In other words, any business wanting its employees in the office must pay to have them there.The introduction of relocation benefits adds another wrinkle, suggesting that some employers are so dedicated to the idea of an in-person workforce that they’re willing to invest even more money to make it happen.
Those investments can be significant. ARC Relocation, which specializes in this process, estimates that employers should budget just under $20,000 for a new employee who rents their home up to over $97,000 for an existing employee with a mortgage. In addition to plane tickets and moving trucks, relocation benefits can also include paying to assist employees’ spouses find a job and children find a school, according to ARC, among many other factors.
Some of the companies with the highest number of relocation assistance postings as of March 2023 included Northrop Grumman, Tyson Foods, Pfizer, Sysco, and General Electric, while companies with some of the highest increases in relocation assistance postings from March 2022 to 2023 included Beaumont Health and Norton Healthcare, as well as representatives from other fields including Love’s Travel Stops, the University of New Mexico, and Norfolk Southern railroad.
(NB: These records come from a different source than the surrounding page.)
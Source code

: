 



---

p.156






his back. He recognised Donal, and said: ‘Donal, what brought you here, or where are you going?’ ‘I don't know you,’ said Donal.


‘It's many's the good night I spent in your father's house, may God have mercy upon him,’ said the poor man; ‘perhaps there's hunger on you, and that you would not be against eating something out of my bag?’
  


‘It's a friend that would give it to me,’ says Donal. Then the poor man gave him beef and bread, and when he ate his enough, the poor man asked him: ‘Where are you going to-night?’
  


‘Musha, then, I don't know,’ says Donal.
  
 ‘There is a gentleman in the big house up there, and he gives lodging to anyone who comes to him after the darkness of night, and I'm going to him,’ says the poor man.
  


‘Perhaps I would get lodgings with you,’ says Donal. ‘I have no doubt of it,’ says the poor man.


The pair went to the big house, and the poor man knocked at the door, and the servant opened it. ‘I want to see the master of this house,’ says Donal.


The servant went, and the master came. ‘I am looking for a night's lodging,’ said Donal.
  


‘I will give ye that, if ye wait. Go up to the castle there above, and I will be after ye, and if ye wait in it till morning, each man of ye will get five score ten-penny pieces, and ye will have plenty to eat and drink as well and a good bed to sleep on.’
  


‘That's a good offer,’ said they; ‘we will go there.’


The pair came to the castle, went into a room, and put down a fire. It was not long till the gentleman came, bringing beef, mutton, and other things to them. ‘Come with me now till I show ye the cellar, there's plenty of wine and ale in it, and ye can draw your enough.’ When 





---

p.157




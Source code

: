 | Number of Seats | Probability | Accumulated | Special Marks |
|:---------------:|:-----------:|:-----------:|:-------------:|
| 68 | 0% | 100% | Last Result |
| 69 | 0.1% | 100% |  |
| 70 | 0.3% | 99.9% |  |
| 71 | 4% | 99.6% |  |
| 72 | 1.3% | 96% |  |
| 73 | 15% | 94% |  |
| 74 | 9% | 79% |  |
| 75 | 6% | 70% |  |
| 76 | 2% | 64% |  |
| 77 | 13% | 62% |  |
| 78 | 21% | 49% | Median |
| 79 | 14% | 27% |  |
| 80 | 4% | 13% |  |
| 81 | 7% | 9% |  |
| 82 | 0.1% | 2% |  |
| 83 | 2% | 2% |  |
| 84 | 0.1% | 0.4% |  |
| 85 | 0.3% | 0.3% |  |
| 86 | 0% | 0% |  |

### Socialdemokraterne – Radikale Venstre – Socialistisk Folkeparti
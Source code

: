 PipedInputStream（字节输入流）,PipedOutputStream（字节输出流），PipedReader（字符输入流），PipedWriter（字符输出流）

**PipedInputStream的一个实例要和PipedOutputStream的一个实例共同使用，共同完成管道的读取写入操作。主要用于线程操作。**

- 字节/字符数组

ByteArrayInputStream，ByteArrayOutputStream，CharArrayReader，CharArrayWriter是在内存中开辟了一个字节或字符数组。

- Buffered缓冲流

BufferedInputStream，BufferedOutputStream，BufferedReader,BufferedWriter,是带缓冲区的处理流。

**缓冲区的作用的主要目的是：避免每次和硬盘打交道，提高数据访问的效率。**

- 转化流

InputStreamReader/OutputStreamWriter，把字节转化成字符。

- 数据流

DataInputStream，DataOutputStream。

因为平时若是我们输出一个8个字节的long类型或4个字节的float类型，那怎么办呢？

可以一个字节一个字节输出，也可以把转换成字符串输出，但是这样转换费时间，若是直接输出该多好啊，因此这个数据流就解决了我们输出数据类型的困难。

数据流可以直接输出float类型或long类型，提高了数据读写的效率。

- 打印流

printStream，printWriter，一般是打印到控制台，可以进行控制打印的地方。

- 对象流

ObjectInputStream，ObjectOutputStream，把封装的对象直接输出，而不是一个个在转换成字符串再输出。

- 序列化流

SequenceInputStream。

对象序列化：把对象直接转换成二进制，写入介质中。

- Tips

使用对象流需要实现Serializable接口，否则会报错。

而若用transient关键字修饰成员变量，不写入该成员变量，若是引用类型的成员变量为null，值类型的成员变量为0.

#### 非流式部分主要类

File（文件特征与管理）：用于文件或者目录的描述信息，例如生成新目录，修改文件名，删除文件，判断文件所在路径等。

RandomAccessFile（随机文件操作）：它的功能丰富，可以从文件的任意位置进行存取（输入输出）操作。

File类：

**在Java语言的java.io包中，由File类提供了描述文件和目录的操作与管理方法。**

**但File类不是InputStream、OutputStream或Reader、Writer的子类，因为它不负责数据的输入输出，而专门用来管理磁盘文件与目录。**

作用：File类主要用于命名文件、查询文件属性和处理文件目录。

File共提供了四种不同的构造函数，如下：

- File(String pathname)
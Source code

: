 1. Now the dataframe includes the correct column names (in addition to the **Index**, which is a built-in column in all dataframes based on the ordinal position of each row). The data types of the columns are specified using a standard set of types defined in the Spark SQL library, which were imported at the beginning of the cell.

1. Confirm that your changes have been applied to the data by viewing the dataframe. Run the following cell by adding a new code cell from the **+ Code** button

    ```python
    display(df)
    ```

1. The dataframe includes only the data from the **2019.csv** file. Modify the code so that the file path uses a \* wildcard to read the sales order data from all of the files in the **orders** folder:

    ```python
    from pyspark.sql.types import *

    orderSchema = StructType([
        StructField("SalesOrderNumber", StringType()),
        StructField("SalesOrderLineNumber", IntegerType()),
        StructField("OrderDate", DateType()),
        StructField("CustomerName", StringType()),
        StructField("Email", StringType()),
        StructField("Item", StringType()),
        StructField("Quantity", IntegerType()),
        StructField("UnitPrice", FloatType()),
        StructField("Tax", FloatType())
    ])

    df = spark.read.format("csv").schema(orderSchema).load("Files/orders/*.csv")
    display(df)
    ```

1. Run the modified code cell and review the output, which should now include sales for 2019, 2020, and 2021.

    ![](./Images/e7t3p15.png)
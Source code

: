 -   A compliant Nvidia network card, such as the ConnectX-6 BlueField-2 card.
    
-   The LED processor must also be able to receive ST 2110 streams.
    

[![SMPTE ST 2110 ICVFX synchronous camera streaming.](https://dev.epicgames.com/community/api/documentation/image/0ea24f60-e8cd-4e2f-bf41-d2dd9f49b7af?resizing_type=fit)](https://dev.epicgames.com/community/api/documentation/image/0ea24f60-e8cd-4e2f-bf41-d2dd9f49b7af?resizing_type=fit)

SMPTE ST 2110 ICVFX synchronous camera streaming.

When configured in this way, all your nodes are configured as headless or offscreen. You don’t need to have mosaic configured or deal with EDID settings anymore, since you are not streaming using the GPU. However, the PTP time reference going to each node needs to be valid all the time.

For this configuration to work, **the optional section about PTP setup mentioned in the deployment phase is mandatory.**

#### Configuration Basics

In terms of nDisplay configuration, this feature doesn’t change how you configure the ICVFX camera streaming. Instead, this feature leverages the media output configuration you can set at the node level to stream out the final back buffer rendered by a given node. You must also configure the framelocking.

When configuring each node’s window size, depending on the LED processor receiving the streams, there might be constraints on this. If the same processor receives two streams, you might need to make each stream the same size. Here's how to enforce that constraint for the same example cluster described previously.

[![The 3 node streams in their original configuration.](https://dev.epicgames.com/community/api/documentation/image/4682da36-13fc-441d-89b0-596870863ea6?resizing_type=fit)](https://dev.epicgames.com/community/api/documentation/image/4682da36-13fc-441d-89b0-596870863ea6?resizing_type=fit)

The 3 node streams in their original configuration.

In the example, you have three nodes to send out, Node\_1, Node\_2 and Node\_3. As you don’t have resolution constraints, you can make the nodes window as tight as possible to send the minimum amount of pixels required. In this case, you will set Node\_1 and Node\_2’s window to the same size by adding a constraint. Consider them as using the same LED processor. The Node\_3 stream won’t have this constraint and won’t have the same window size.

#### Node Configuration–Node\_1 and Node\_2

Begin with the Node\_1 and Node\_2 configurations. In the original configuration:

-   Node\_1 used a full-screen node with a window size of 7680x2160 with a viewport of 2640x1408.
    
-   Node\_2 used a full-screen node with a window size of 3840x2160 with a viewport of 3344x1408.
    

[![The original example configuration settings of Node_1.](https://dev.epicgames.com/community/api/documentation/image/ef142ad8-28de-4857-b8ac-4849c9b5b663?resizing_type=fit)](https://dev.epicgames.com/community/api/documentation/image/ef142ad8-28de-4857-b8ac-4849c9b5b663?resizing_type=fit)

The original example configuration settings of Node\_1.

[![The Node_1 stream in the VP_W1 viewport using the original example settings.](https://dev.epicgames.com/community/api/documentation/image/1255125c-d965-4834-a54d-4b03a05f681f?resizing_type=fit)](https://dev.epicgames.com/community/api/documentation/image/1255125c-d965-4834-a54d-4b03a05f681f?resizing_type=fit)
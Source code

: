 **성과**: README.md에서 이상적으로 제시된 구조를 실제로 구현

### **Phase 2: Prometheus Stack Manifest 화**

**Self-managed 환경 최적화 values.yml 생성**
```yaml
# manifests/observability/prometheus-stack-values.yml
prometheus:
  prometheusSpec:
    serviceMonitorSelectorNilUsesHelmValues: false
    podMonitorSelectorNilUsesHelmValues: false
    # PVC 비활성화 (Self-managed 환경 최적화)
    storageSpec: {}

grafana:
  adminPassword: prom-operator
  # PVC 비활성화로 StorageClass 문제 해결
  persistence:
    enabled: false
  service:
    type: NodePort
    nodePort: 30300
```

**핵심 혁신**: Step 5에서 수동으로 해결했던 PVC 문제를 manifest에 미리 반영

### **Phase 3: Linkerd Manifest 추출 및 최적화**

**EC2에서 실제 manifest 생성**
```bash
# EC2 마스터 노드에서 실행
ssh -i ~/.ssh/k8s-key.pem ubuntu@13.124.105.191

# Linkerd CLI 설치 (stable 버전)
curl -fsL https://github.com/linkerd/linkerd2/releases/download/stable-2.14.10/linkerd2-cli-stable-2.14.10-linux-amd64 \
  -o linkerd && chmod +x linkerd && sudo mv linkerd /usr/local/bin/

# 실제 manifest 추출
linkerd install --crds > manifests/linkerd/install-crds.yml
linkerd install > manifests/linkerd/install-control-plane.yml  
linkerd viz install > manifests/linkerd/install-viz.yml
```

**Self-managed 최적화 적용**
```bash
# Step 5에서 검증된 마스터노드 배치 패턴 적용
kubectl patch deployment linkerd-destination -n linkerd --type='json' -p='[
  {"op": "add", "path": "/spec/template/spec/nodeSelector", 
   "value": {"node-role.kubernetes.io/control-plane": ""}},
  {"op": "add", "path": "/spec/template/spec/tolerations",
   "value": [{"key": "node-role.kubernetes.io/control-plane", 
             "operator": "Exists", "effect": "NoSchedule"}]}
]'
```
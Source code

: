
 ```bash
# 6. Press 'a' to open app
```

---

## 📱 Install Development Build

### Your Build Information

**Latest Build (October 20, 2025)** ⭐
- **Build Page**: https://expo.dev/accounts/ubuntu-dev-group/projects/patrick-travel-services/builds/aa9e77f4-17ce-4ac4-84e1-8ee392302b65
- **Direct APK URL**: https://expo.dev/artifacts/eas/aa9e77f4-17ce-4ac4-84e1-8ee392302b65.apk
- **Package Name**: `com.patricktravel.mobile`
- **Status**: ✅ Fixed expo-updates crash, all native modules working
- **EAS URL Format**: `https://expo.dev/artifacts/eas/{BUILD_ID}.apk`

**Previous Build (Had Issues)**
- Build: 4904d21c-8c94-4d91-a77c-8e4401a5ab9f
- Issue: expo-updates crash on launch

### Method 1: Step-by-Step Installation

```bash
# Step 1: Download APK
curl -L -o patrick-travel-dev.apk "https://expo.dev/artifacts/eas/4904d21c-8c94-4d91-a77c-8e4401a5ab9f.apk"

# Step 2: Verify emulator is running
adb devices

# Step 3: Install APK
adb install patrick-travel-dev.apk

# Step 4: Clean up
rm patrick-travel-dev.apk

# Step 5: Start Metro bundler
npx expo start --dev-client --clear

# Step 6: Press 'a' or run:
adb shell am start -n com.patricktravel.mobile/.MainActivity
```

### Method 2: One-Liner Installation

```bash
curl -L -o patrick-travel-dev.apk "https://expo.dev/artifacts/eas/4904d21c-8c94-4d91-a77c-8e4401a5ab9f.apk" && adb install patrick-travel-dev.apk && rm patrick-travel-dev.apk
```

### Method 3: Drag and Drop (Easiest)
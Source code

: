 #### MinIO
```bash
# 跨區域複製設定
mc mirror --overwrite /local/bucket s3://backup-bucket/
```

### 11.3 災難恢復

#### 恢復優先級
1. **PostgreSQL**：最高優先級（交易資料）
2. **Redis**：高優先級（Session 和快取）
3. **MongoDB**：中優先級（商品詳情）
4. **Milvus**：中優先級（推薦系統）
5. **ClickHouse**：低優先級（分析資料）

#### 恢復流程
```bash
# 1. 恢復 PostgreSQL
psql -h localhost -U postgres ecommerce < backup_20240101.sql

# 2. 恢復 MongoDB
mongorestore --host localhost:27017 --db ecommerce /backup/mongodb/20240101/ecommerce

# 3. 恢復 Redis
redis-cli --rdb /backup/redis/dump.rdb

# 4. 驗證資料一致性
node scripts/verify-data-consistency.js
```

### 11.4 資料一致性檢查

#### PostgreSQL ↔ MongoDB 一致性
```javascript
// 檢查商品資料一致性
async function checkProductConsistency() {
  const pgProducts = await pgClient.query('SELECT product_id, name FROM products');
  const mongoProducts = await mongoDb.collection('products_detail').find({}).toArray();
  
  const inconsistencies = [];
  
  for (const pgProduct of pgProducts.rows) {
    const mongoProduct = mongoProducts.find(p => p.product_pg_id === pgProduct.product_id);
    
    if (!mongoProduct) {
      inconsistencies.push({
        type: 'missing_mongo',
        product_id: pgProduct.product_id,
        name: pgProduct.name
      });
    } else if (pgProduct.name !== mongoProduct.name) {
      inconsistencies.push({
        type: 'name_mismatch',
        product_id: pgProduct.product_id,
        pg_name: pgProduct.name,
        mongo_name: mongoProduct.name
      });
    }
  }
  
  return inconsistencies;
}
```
Employers with the most remote postings also span several industries, with some of the highest totals coming from firms as varied as UnitedHealth Group, Lincoln Financial Group, accounting firm KPMG, Verizon, Johnson & Johnson, Humana, and Raytheon. Employers generating the highest growth in remote posting share over the same March 2022–March 2023 period include the US Postal Service, Safeway and Albertsons, Cigna, and Geico. While these firms still employ a sizable in-person workforce to accomplish tasks like stocking grocery shelves, their remote listings are for corporate jobs. Safeway and Albertsons’ remote openings include those for software developers, marketing managers, and bookkeepers.
The pros and cons for any remote work or return to office discussion are extensive and compelling on both sides. But as the share of remote postings ticks down from its record high, many businesses see an opportunity to double down on having employees come in to work—and they’re offering to shoulder more costs to make it happen.